Nos últimos anos, o Brasil tem assistido a uma escalada de radicalização política, marcada pelo fortalecimento de grupos de extrema-direita e pela liderança do ex-presidente Jair Bolsonaro. Investigações em andamento no Supremo Tribunal Federal (STF) e na Polícia Federal apontam que Bolsonaro pode ter cometido uma série de crimes durante seu mandato e após deixar a Presidência.
Entre os principais episódios investigados estão a suposta tentativa de golpe de Estado para impedir a posse do presidente eleito Luiz Inácio Lula da Silva em 2022, a manipulação de informações sobre a pandemia de Covid-19, além do incentivo a ataques contra o sistema eleitoral e as instituições democráticas. Documentos e depoimentos já colhidos indicam que integrantes do governo e aliados do ex-presidente participaram de articulações golpistas, incluindo a elaboração de minutas para justificar uma possível intervenção militar.
O extremismo de direita ganhou força com o discurso bolsonarista, que estimulou a desconfiança em relação às urnas eletrônicas, propagou teorias conspiratórias e promoveu a deslegitimação da imprensa. Esses elementos criaram um ambiente de hostilidade e polarização, que culminou nos atos de 8 de janeiro de 2023, quando manifestantes invadiram e depredaram as sedes dos Três Poderes, em Brasília.
Especialistas em ciência política destacam que o fenômeno não se restringe ao Brasil. A ascensão de lideranças de extrema-direita é observada em diversos países, mas o caso brasileiro chama atenção pelo envolvimento direto de um ex-presidente em ações que, segundo as investigações, visaram atacar a democracia.

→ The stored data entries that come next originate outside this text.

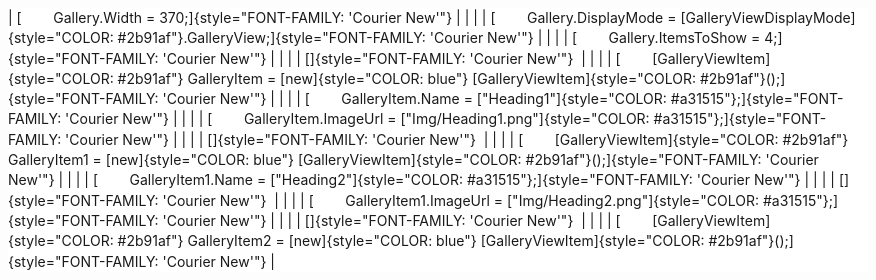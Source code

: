 | [        Gallery.Width = 370;]{style="FONT-FAMILY: 'Courier New'"}                                                                                                                                                  |
|                                                                                                                                                                                                                     |
| [        Gallery.DisplayMode = [GalleryViewDisplayMode]{style="COLOR: #2b91af"}.GalleryView;]{style="FONT-FAMILY: 'Courier New'"}                                                                                   |
|                                                                                                                                                                                                                     |
| [        Gallery.ItemsToShow = 4;]{style="FONT-FAMILY: 'Courier New'"}                                                                                                                                              |
|                                                                                                                                                                                                                     |
| []{style="FONT-FAMILY: 'Courier New'"}                                                                                                                                                                              |
|                                                                                                                                                                                                                     |
| [        [GalleryViewItem]{style="COLOR: #2b91af"} GalleryItem = [new]{style="COLOR: blue"} [GalleryViewItem]{style="COLOR: #2b91af"}();]{style="FONT-FAMILY: 'Courier New'"}                                       |
|                                                                                                                                                                                                                     |
| [        GalleryItem.Name = [\"Heading1\"]{style="COLOR: #a31515"};]{style="FONT-FAMILY: 'Courier New'"}                                                                                                            |
|                                                                                                                                                                                                                     |
| [        GalleryItem.ImageUrl = [\"Img/Heading1.png\"]{style="COLOR: #a31515"};]{style="FONT-FAMILY: 'Courier New'"}                                                                                                |
|                                                                                                                                                                                                                     |
| []{style="FONT-FAMILY: 'Courier New'"}                                                                                                                                                                              |
|                                                                                                                                                                                                                     |
| [        [GalleryViewItem]{style="COLOR: #2b91af"} GalleryItem1 = [new]{style="COLOR: blue"} [GalleryViewItem]{style="COLOR: #2b91af"}();]{style="FONT-FAMILY: 'Courier New'"}                                      |
|                                                                                                                                                                                                                     |
| [        GalleryItem1.Name = [\"Heading2\"]{style="COLOR: #a31515"};]{style="FONT-FAMILY: 'Courier New'"}                                                                                                           |
|                                                                                                                                                                                                                     |
| []{style="FONT-FAMILY: 'Courier New'"}                                                                                                                                                                              |
|                                                                                                                                                                                                                     |
| [        GalleryItem1.ImageUrl = [\"Img/Heading2.png\"]{style="COLOR: #a31515"};]{style="FONT-FAMILY: 'Courier New'"}                                                                                               |
|                                                                                                                                                                                                                     |
| []{style="FONT-FAMILY: 'Courier New'"}                                                                                                                                                                              |
|                                                                                                                                                                                                                     |
| [        [GalleryViewItem]{style="COLOR: #2b91af"} GalleryItem2 = [new]{style="COLOR: blue"} [GalleryViewItem]{style="COLOR: #2b91af"}();]{style="FONT-FAMILY: 'Courier New'"}                                      |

A defesa de Bolsonaro nega as acusações e alega perseguição política, mas os processos em andamento podem resultar em consequências graves, incluindo inelegibilidade e responsabilização criminal. Enquanto isso, a sociedade brasileira continua dividida entre aqueles que ainda defendem o ex-presidente e os que cobram punição exemplar para os crimes atribuídos a ele e ao movimento que ajudou a fortalecer.